* [WHAT IS NEEDED]:
Exactly the lines from the start of the entries through the line with "of any classes." are required in the output, with no pictures among them.

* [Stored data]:
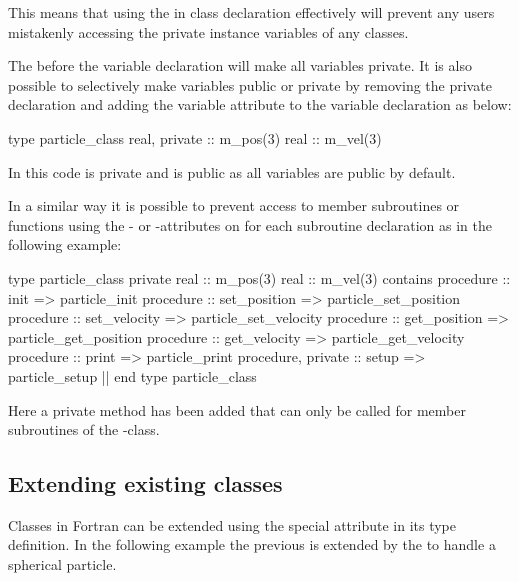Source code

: This means that using the  in class declaration effectively will prevent any users mistakenly accessing the private instance variables of any classes.

The  before the variable declaration will make all variables private. It is also possible to selectively make variables public or private by removing the private declaration and adding the variable attribute  to the variable declaration as below:

\begin{fortrancodeenv}
type particle_class
    real, private :: m_pos(3)
    real :: m_vel(3)
\end{fortrancodeenv}

In this code  is private and  is public as all variables are public by default.

In a similar way it is possible to prevent access to member subroutines or functions using the - or -attributes on for each subroutine declaration as in the following example:

\begin{fortrancodeenv}
type particle_class
private
    real :: m_pos(3)
    real :: m_vel(3)
contains
    procedure :: init => particle_init
    procedure :: set_position => particle_set_position
    procedure :: set_velocity => particle_set_velocity
    procedure :: get_position => particle_get_position
    procedure :: get_velocity => particle_get_velocity
    procedure :: print => particle_print
    procedure, private :: setup => particle_setup |\hladded|
end type particle_class
\end{fortrancodeenv}

Here a private method  has been added that can only be called for member subroutines of the -class.

\subsection{Extending existing classes}

Classes in Fortran can be extended using the special attribute  in its type definition. In the following example the previous  is extended by the  to handle a spherical particle.

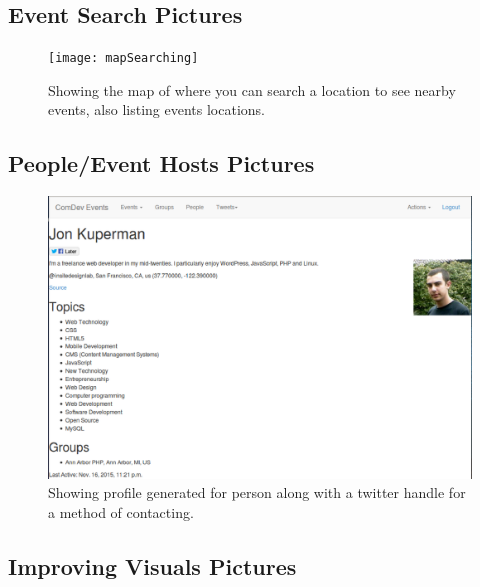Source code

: \documentclass[draftclsnofoot,10pt,onecolumn]{IEEEtran} %
\begin{document}
\subsection{Event Search Pictures}

\begin{figure}[H]
  \begin{center}
  
  \texttt{[image: mapSearching]}
  \captionsetup{width=.4\linewidth}
  \centering
  \caption{Showing the map of where you can search a location to see nearby events, also listing events locations. }

  \end{center}
\end{figure}

\subsection{People/Event Hosts Pictures}

\begin{figure}[H]
  \begin{center}
  
  \includegraphics[width=6in, frame]{peopleProfile}
  \captionsetup{width=.4\linewidth}
  \centering
  \caption{Showing profile generated for person along with a twitter handle for a method of contacting. }

  \end{center}
\end{figure}

\subsection{Improving Visuals Pictures}
\end{document}

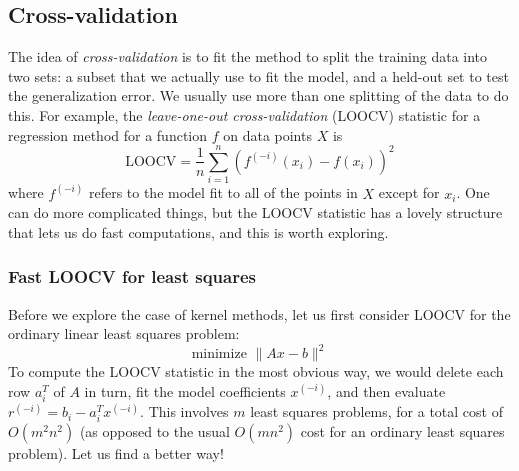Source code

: \documentclass[12pt, leqno]{article} %
\begin{document}
\subsection{Cross-validation}

The idea of {\em cross-validation} is to fit the method to split the
training data into two sets: a subset that we actually use to fit the
model, and a held-out set to test the generalization error.  We
usually use more than one splitting of the data to do this.  For
example, the {\em leave-one-out cross-validation} (LOOCV) statistic
for a regression method for a function $f$ on data points $X$ is
\[
  \mbox{LOOCV} = \frac{1}{n} \sum_{i=1}^n (f^{(-i)}(x_i)-f(x_i))^2
\]
where $f^{(-i)}$ refers to the model fit to all of the points in $X$
except for $x_i$.  One can do more complicated things, but the LOOCV
statistic has a lovely structure that lets us do fast computations,
and this is worth exploring.

\subsubsection{Fast LOOCV for least squares}

Before we explore the case of kernel methods, let us first consider
LOOCV for the ordinary linear least squares problem:
\[
  \mbox{minimize } \|Ax-b\|^2
\]
To compute the LOOCV statistic in the most obvious way, we would
delete each row $a_i^T$ of $A$ in turn, fit the model coefficients
$x^{(-i)}$, and then evaluate $r^{(-i)} = b_i - a_i^T x^{(-i)}$.
This involves $m$
least squares problems, for a total cost of $O(m^2 n^2)$ (as opposed
to the usual $O(mn^2)$ cost for an ordinary least squares problem).
Let us find a better way!
\end{document}
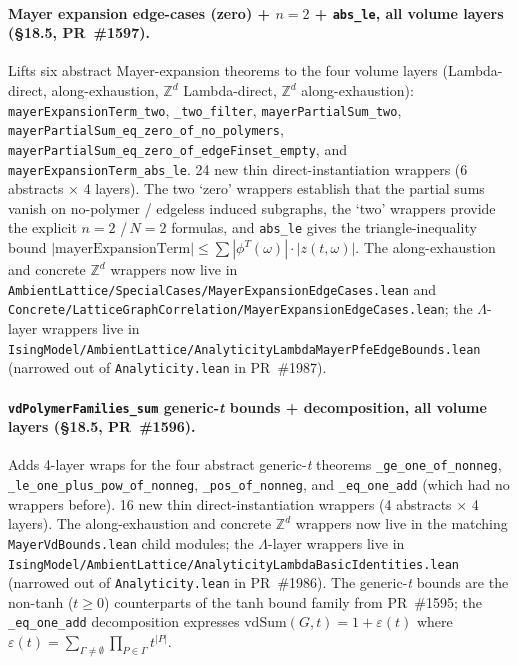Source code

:\documentclass[a4paper,11pt]{article}
\begin{document}
\paragraph{Mayer expansion edge-cases (zero) + $n = 2$ +
\texttt{abs\_le}, all volume layers (\S18.5, PR~\#1597).}
Lifts six abstract Mayer-expansion theorems to the four volume
layers (Lambda-direct, along-exhaustion, $\mathbb{Z}^d$ Lambda-direct,
$\mathbb{Z}^d$ along-exhaustion):
\texttt{mayerExpansionTerm\_two}, \texttt{\_two\_filter},
\texttt{mayerPartialSum\_two},
\texttt{mayerPartialSum\_eq\_zero\_of\_no\_polymers},
\texttt{mayerPartialSum\_eq\_zero\_of\_edgeFinset\_empty},
and \texttt{mayerExpansionTerm\_abs\_le}. 24 new thin
direct-instantiation wrappers (6 abstracts $\times$ 4 layers).
The two `zero' wrappers establish that the partial sums vanish
on no-polymer / edgeless induced subgraphs, the `two' wrappers
provide the explicit $n=2$ /$\,N=2$ formulas, and
\texttt{abs\_le} gives the triangle-inequality bound
$|\mathrm{mayerExpansionTerm}| \le \sum |\phi^T(\omega)| \cdot
|z(t,\omega)|$. The along-exhaustion and concrete $\mathbb{Z}^d$
wrappers now live in
\texttt{AmbientLattice/SpecialCases/MayerExpansionEdgeCases.lean}
and
\texttt{Concrete/LatticeGraphCorrelation/MayerExpansionEdgeCases.lean};
the $\Lambda$-layer wrappers live in
\texttt{IsingModel/AmbientLattice/AnalyticityLambdaMayerPfeEdgeBounds.lean}
(narrowed out of \texttt{Analyticity.lean} in PR~\#1987).

\paragraph{\texttt{vdPolymerFamilies\_sum} generic-\textit{t}
bounds + decomposition, all volume layers (\S18.5, PR~\#1596).}
Adds 4-layer wraps for the four abstract generic-\textit{t}
theorems
\texttt{\_ge\_one\_of\_nonneg},
\texttt{\_le\_one\_plus\_pow\_of\_nonneg},
\texttt{\_pos\_of\_nonneg}, and \texttt{\_eq\_one\_add}
(which had no wrappers before). 16 new thin
direct-instantiation wrappers (4 abstracts $\times$ 4 layers).
The along-exhaustion and concrete $\mathbb{Z}^d$ wrappers now live in
the matching \texttt{MayerVdBounds.lean} child modules; the
$\Lambda$-layer wrappers live in
\texttt{IsingModel/AmbientLattice/AnalyticityLambdaBasicIdentities.lean}
(narrowed out of \texttt{Analyticity.lean} in PR~\#1986).
The generic-\textit{t} bounds are the non-tanh ($t \geq 0$)
counterparts of the tanh bound family from PR~\#1595; the
\texttt{\_eq\_one\_add} decomposition expresses
$\mathrm{vdSum}(G,t) = 1 + \varepsilon(t)$ where
$\varepsilon(t) = \sum_{\Gamma \neq \emptyset} \prod_{P \in
\Gamma} t^{|P|}$.
\end{document}
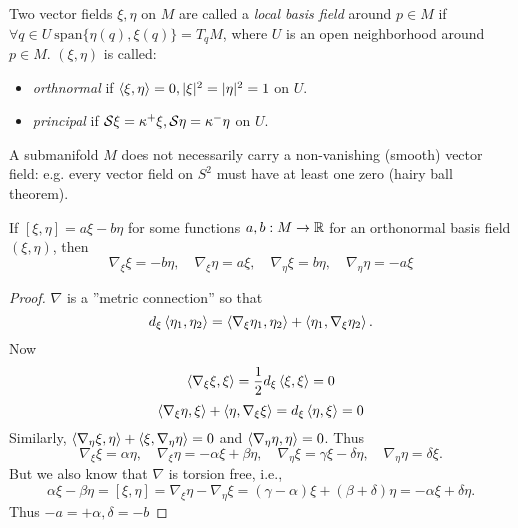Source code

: \begin{definition}
	
	Two vector fields $ \xi,\eta $ on $ M $ are called a \emph{local basis field} around $ p \in M $ if $ \forall q \in U ~ \mathrm{span}\{ \eta(q), \xi(q) \} = T_qM$, where $ U $ is an open neighborhood around $ p \in M $.
	$ (\xi,\eta) $ is called:
	\begin{itemize}
		\item \emph{orthnormal} if $ \left \langle \xi,\eta \right\rangle = 0, |\xi|^2 = |\eta|^2 = 1 $ on $ U $.
		\item \emph{principal} if $ \mathcal S\xi = \kappa^+\xi, \mathcal S\eta = \kappa^-\eta $ on $ U $.
	\end{itemize} 
	
\end{definition}

\begin{remark}
	
	A submanifold $ M $ does not necessarily carry a non-vanishing (smooth) vector field: e.g. every vector field on $ S^2 $ must have at least one zero (hairy ball theorem).
	
\end{remark}

\begin{lemma}
	If $ [\xi,\eta]=a\xi - b\eta $ for some functions $ a,b:M \rightarrow \mathbb R $ for an orthonormal basis field $ (\xi,\eta) $, then
		\[ \nabla_\xi \xi = - b \eta, \quad \nabla_\xi \eta = a\xi, \quad \nabla_\eta \xi =  b\eta, \quad \nabla_\eta \eta = - a\xi \]
\end{lemma}

\begin{proof}
	
	$ \nabla $ is a ''metric connection'' so that 
		\[ d_\xi\left \langle \eta_1,\eta_2 \right\rangle = \left \langle \nabla_\xi \eta_1,\eta_2 \right\rangle +\left \langle \eta_1,\nabla_\xi \eta_2 \right\rangle. \]
	Now 
		\[\left \langle \nabla_\xi \xi,\xi \right\rangle = \dfrac{1}{2} d_\xi\left \langle \xi,\xi \right\rangle = 0 \]
		\[\left \langle \nabla_\xi \eta,\xi \right\rangle + \left \langle \eta,\nabla_\xi \xi \right\rangle = d_\xi\left \langle \eta,\xi \right\rangle = 0 \]
	Similarly, $ \left \langle \nabla_\eta \xi,\eta \right\rangle + \left \langle \xi,\nabla_\eta \eta \right\rangle = 0  $ and $ \left \langle \nabla_\eta \eta,\eta \right\rangle = 0 $.
	Thus 
		\[ \nabla_\xi \xi = \alpha \eta, \quad \nabla_\xi \eta = -\alpha \xi + \beta \eta, \quad \nabla_\eta \xi =  \gamma\xi - \delta \eta, \quad \nabla_\eta \eta = \delta \xi. \]
	But we also know that $ \nabla $ is torsion free, i.e.,
		\[ \alpha \xi - \beta \eta  = [\xi,\eta] = \nabla_\xi \eta - \nabla_\eta \xi = (\gamma - \alpha)\xi + (\beta + \delta)\eta = - \alpha \xi + \delta \eta. \]
	Thus $ -a = +  \alpha, \delta = -b $
		 	
\end{proof}

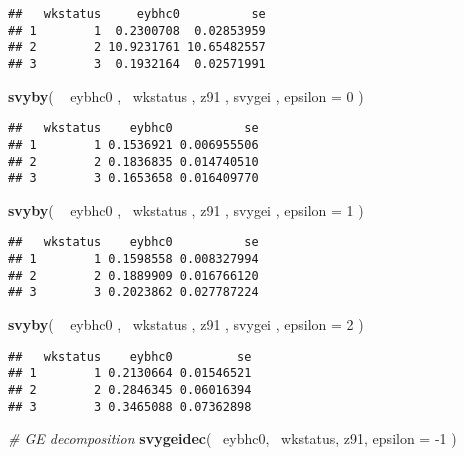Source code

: \documentclass[]{book}
\newenvironment{Shaded}{\begin{snugshade}}{\end{snugshade}}
\newcommand{\KeywordTok}[1]{\textcolor[rgb]{0.13,0.29,0.53}{\textbf{{#1}}}}
\newcommand{\DataTypeTok}[1]{\textcolor[rgb]{0.13,0.29,0.53}{{#1}}}
\newcommand{\DecValTok}[1]{\textcolor[rgb]{0.00,0.00,0.81}{{#1}}}
\newcommand{\StringTok}[1]{\textcolor[rgb]{0.31,0.60,0.02}{{#1}}}
\newcommand{\CommentTok}[1]{\textcolor[rgb]{0.56,0.35,0.01}{\textit{{#1}}}}
\newcommand{\NormalTok}[1]{{#1}}
\begin{document}
\begin{verbatim}
##   wkstatus     eybhc0          se
## 1        1  0.2300708  0.02853959
## 2        2 10.9231761 10.65482557
## 3        3  0.1932164  0.02571991
\end{verbatim}

\begin{Shaded}
\begin{Highlighting}[]
\KeywordTok{svyby}\NormalTok{( ~}\StringTok{ }\NormalTok{eybhc0 , ~wkstatus , z91 , svygei , }\DataTypeTok{epsilon =} \DecValTok{0} \NormalTok{)}
\end{Highlighting}
\end{Shaded}

\begin{verbatim}
##   wkstatus    eybhc0          se
## 1        1 0.1536921 0.006955506
## 2        2 0.1836835 0.014740510
## 3        3 0.1653658 0.016409770
\end{verbatim}

\begin{Shaded}
\begin{Highlighting}[]
\KeywordTok{svyby}\NormalTok{( ~}\StringTok{ }\NormalTok{eybhc0 , ~wkstatus , z91 , svygei , }\DataTypeTok{epsilon =} \DecValTok{1} \NormalTok{)}
\end{Highlighting}
\end{Shaded}

\begin{verbatim}
##   wkstatus    eybhc0          se
## 1        1 0.1598558 0.008327994
## 2        2 0.1889909 0.016766120
## 3        3 0.2023862 0.027787224
\end{verbatim}

\begin{Shaded}
\begin{Highlighting}[]
\KeywordTok{svyby}\NormalTok{( ~}\StringTok{ }\NormalTok{eybhc0 , ~wkstatus , z91 , svygei , }\DataTypeTok{epsilon =} \DecValTok{2} \NormalTok{)}
\end{Highlighting}
\end{Shaded}

\begin{verbatim}
##   wkstatus    eybhc0         se
## 1        1 0.2130664 0.01546521
## 2        2 0.2846345 0.06016394
## 3        3 0.3465088 0.07362898
\end{verbatim}

\begin{Shaded}
\begin{Highlighting}[]
\CommentTok{# GE decomposition}
\KeywordTok{svygeidec}\NormalTok{( ~eybhc0, ~wkstatus, z91, }\DataTypeTok{epsilon =} \NormalTok{-}\DecValTok{1} \NormalTok{)}
\end{Highlighting}
\end{Shaded}
\end{document}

* [EXERCISE ANSWER]:
Source code

: This means that using the  in class declaration effectively will prevent any users mistakenly accessing the private instance variables of any classes.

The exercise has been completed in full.